Mobile phones and the digital divide
Whether you're building an application for the 3G iPhone in the United States or trying to figure out how to deliver health information via SMS (Short Message Service) to a rural community in Botswana, the mobile space is diverse and exciting in equal measure. It touches on more fields than you could throw a phone at: anthropology, appropriate technology, electronics, programming, telecommunications, geography, literacy, gender and poverty to name a few. It's this diversity that makes it so exciting. Yet, at the same time, it's this same diversity that presents us with many of our greatest challenges. In many ways, the mobile world -- particularly in the ICT4D (ICT for Development) field -- is fragmented and often misunderstood.
There are many reasons for this, but for now, I'm going to concentrate on one important aspect: mobile phones and the digital divide.

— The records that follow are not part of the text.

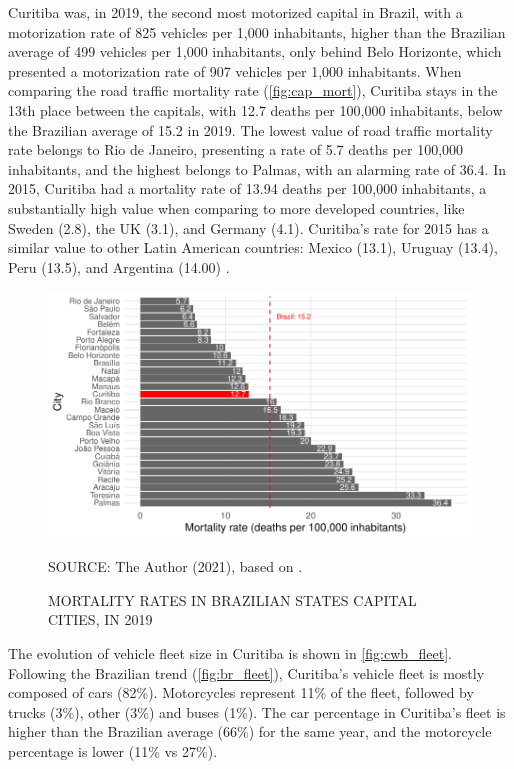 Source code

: Curitiba was, in 2019, the second most motorized capital in Brazil, with a motorization rate of 825 vehicles per 1,000 inhabitants, higher than the Brazilian average of 499 vehicles per 1,000 inhabitants, only behind Belo Horizonte, which presented a motorization rate of 907 vehicles per 1,000 inhabitants. When comparing the road traffic mortality rate (\autoref{fig:cap_mort}), Curitiba stays in the 13th place between the capitals, with 12.7 deaths per 100,000 inhabitants, below the Brazilian average of 15.2 in 2019. The lowest value of road traffic mortality rate belongs to Rio de Janeiro, presenting a rate of 5.7 deaths per 100,000 inhabitants, and the highest belongs to Palmas, with an alarming rate of 36.4. In 2015, Curitiba had a mortality rate of 13.94 deaths per 100,000 inhabitants, a substantially high value when comparing to more developed countries, like Sweden (2.8), the UK (3.1), and Germany (4.1). Curitiba's rate for 2015 has a similar value to other Latin American countries: Mexico (13.1), Uruguay (13.4), Peru (13.5), and Argentina (14.00) \cite{WHO2018}. 

\begin{figure}[!htbp]
    \centering\footnotesize
    \captionsetup{font=footnotesize}
    \caption{MORTALITY RATES IN BRAZILIAN STATES CAPITAL CITIES, IN 2019}
    \includegraphics{fig/cap_mort.pdf}
    \label{fig:cap_mort}
    \par SOURCE: The Author (2021), based on \textcite{MinistryofHealth2020,MinistryofHealth2021}.
\end{figure}  

The evolution of vehicle fleet size in Curitiba is shown in \autoref{fig:cwb_fleet}. Following the Brazilian trend (\autoref{fig:br_fleet}), Curitiba's vehicle fleet is mostly composed of cars (82\%). Motorcycles represent 11\% of the fleet, followed by trucks (3\%), other (3\%) and buses (1\%). The car percentage in Curitiba's fleet is higher than the Brazilian average (66\%) for the same year, and the motorcycle percentage is lower (11\% vs 27\%).

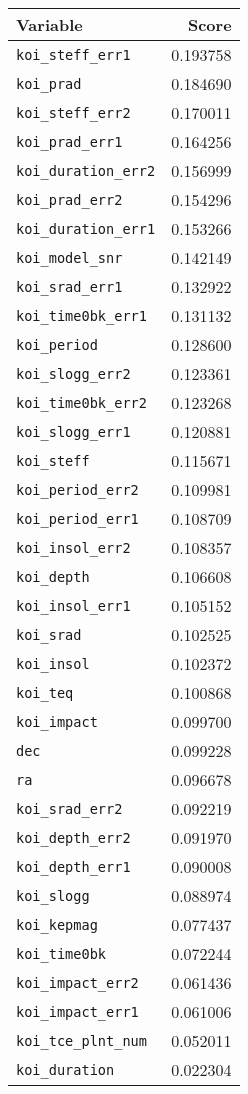 \begin{tabular}{lr}
\toprule
                     Variable &     Score \\
\midrule
    \texttt{koi\_steff\_err1} &  0.193758 \\
           \texttt{koi\_prad} &  0.184690 \\
    \texttt{koi\_steff\_err2} &  0.170011 \\
     \texttt{koi\_prad\_err1} &  0.164256 \\
 \texttt{koi\_duration\_err2} &  0.156999 \\
     \texttt{koi\_prad\_err2} &  0.154296 \\
 \texttt{koi\_duration\_err1} &  0.153266 \\
     \texttt{koi\_model\_snr} &  0.142149 \\
     \texttt{koi\_srad\_err1} &  0.132922 \\
  \texttt{koi\_time0bk\_err1} &  0.131132 \\
         \texttt{koi\_period} &  0.128600 \\
    \texttt{koi\_slogg\_err2} &  0.123361 \\
  \texttt{koi\_time0bk\_err2} &  0.123268 \\
    \texttt{koi\_slogg\_err1} &  0.120881 \\
          \texttt{koi\_steff} &  0.115671 \\
   \texttt{koi\_period\_err2} &  0.109981 \\
   \texttt{koi\_period\_err1} &  0.108709 \\
    \texttt{koi\_insol\_err2} &  0.108357 \\
          \texttt{koi\_depth} &  0.106608 \\
    \texttt{koi\_insol\_err1} &  0.105152 \\
           \texttt{koi\_srad} &  0.102525 \\
          \texttt{koi\_insol} &  0.102372 \\
            \texttt{koi\_teq} &  0.100868 \\
         \texttt{koi\_impact} &  0.099700 \\
                 \texttt{dec} &  0.099228 \\
                  \texttt{ra} &  0.096678 \\
     \texttt{koi\_srad\_err2} &  0.092219 \\
    \texttt{koi\_depth\_err2} &  0.091970 \\
    \texttt{koi\_depth\_err1} &  0.090008 \\
          \texttt{koi\_slogg} &  0.088974 \\
         \texttt{koi\_kepmag} &  0.077437 \\
        \texttt{koi\_time0bk} &  0.072244 \\
   \texttt{koi\_impact\_err2} &  0.061436 \\
   \texttt{koi\_impact\_err1} &  0.061006 \\
 \texttt{koi\_tce\_plnt\_num} &  0.052011 \\
       \texttt{koi\_duration} &  0.022304 \\
\bottomrule
\end{tabular}
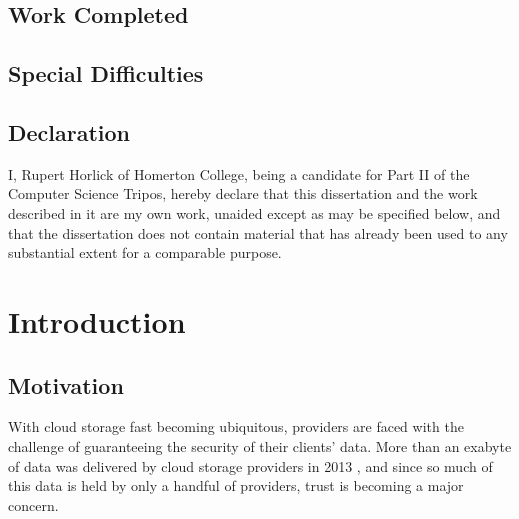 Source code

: \documentclass[12pt,a4paper,twoside,openright]{report}
\begin{document}

\section*{Work Completed}



\section*{Special Difficulties}



\newpage
\section*{Declaration}

I, Rupert Horlick of Homerton College, being a candidate for Part II of the Computer
Science Tripos, hereby declare
that this dissertation and the work described in it are my own work,
unaided except as may be specified below, and that the dissertation
does not contain material that has already been used to any substantial
extent for a comparable purpose.

\bigskip
{}

\medskip
{}

\tableofcontents

\listoffigures



\pagestyle{headings}

\chapter{Introduction}

\section{Motivation}

With cloud storage fast becoming ubiquitous, providers are faced with the challenge of guaranteeing the security of their clients' data. More than an exabyte of data was delivered by cloud storage providers in 2013 \cite{nasuni2013cloud}, and since so much of this data is held by only a handful of providers, trust is becoming a major concern.
\end{document}
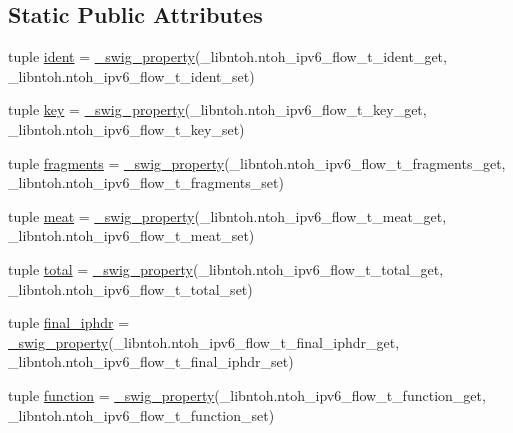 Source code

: \subsection*{Static Public Attributes}
\begin{DoxyCompactItemize}
\item 
tuple \hyperlink{classlibntoh_1_1ntoh__ipv6__flow__t_a219b3ba79a48452030ad36cf2519ee85}{ident} = \hyperlink{namespacelibntoh_ae6f5626f776538e0cdb00e75ca1c96c9}{\-\_\-swig\-\_\-property}(\-\_\-libntoh.\-ntoh\-\_\-ipv6\-\_\-flow\-\_\-t\-\_\-ident\-\_\-get, \-\_\-libntoh.\-ntoh\-\_\-ipv6\-\_\-flow\-\_\-t\-\_\-ident\-\_\-set)
\item 
tuple \hyperlink{classlibntoh_1_1ntoh__ipv6__flow__t_a29eb8dd921f77e19e24a20bcd820c2ed}{key} = \hyperlink{namespacelibntoh_ae6f5626f776538e0cdb00e75ca1c96c9}{\-\_\-swig\-\_\-property}(\-\_\-libntoh.\-ntoh\-\_\-ipv6\-\_\-flow\-\_\-t\-\_\-key\-\_\-get, \-\_\-libntoh.\-ntoh\-\_\-ipv6\-\_\-flow\-\_\-t\-\_\-key\-\_\-set)
\item 
tuple \hyperlink{classlibntoh_1_1ntoh__ipv6__flow__t_a61a562f6a662704721df2bd666792d24}{fragments} = \hyperlink{namespacelibntoh_ae6f5626f776538e0cdb00e75ca1c96c9}{\-\_\-swig\-\_\-property}(\-\_\-libntoh.\-ntoh\-\_\-ipv6\-\_\-flow\-\_\-t\-\_\-fragments\-\_\-get, \-\_\-libntoh.\-ntoh\-\_\-ipv6\-\_\-flow\-\_\-t\-\_\-fragments\-\_\-set)
\item 
tuple \hyperlink{classlibntoh_1_1ntoh__ipv6__flow__t_a05f7a909b2438fcd11159037a9b76457}{meat} = \hyperlink{namespacelibntoh_ae6f5626f776538e0cdb00e75ca1c96c9}{\-\_\-swig\-\_\-property}(\-\_\-libntoh.\-ntoh\-\_\-ipv6\-\_\-flow\-\_\-t\-\_\-meat\-\_\-get, \-\_\-libntoh.\-ntoh\-\_\-ipv6\-\_\-flow\-\_\-t\-\_\-meat\-\_\-set)
\item 
tuple \hyperlink{classlibntoh_1_1ntoh__ipv6__flow__t_a707ba789fae19e34fbeeca4da8c30c5f}{total} = \hyperlink{namespacelibntoh_ae6f5626f776538e0cdb00e75ca1c96c9}{\-\_\-swig\-\_\-property}(\-\_\-libntoh.\-ntoh\-\_\-ipv6\-\_\-flow\-\_\-t\-\_\-total\-\_\-get, \-\_\-libntoh.\-ntoh\-\_\-ipv6\-\_\-flow\-\_\-t\-\_\-total\-\_\-set)
\item 
tuple \hyperlink{classlibntoh_1_1ntoh__ipv6__flow__t_aaae262685d5063d60668907a4beaf956}{final\-\_\-iphdr} = \hyperlink{namespacelibntoh_ae6f5626f776538e0cdb00e75ca1c96c9}{\-\_\-swig\-\_\-property}(\-\_\-libntoh.\-ntoh\-\_\-ipv6\-\_\-flow\-\_\-t\-\_\-final\-\_\-iphdr\-\_\-get, \-\_\-libntoh.\-ntoh\-\_\-ipv6\-\_\-flow\-\_\-t\-\_\-final\-\_\-iphdr\-\_\-set)
\item 
tuple \hyperlink{classlibntoh_1_1ntoh__ipv6__flow__t_a543077174a1281b9d00884a11a040629}{function} = \hyperlink{namespacelibntoh_ae6f5626f776538e0cdb00e75ca1c96c9}{\-\_\-swig\-\_\-property}(\-\_\-libntoh.\-ntoh\-\_\-ipv6\-\_\-flow\-\_\-t\-\_\-function\-\_\-get, \-\_\-libntoh.\-ntoh\-\_\-ipv6\-\_\-flow\-\_\-t\-\_\-function\-\_\-set)

\end{DoxyCompactItemize}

While developed markets get excited by the iPhone, N95, BlackBerry, 3G, WiMax and Android, in developing countries, most excitement centers around the proliferation of mobile phones -- any phones -- into poorer rural, communication-starved areas and their potential to help close the digital divide. Handset giants such as Nokia and Motorola believe that mobile devices will "close the digital divide in a way the PC never could." Industry bodies such as the GSM Association run their own "Bridging the Digital Divide" initiative, and international development agencies such as USAID pump hundreds of millions of dollars into economic, health and educational initiatives based around mobile technology. With so many big names involved, what could possibly go wrong?
To answer this, I think we need to go back to basics and ask what we really mean when we talk about mobiles helping close the digital divide. Clearly, mobile phones are relatively cheap (when compared to personal or laptop computers, anyway). They are small and portable, have good battery life, provide instant voice communications, have SMS functionality at the very least, and they have the potential to provide access to the Internet. What's more, hundreds of millions of some of the poorest members of society either own one or have access to one. No other two-way communications technology comes close. (Radio, which is a hugely relevant and influential channel, is obviously only one-way).
I've been lucky over the past few years to have spoken at numerous conferences, workshops and company offices about the uses of mobile technology in international conservation and development, and it's something I truly enjoy doing. But the more I do, the more I see a widening knowledge, or awareness, gap. In the West, when we talk of mobiles helping close the digital divide, many people make a huge assumption about the technologies available to users in developing countries. We look at the mobile through rose-tinted glasses from the top of our ivory towers, through a Western prism or the lens of a 3G iPhone. Call it what you like.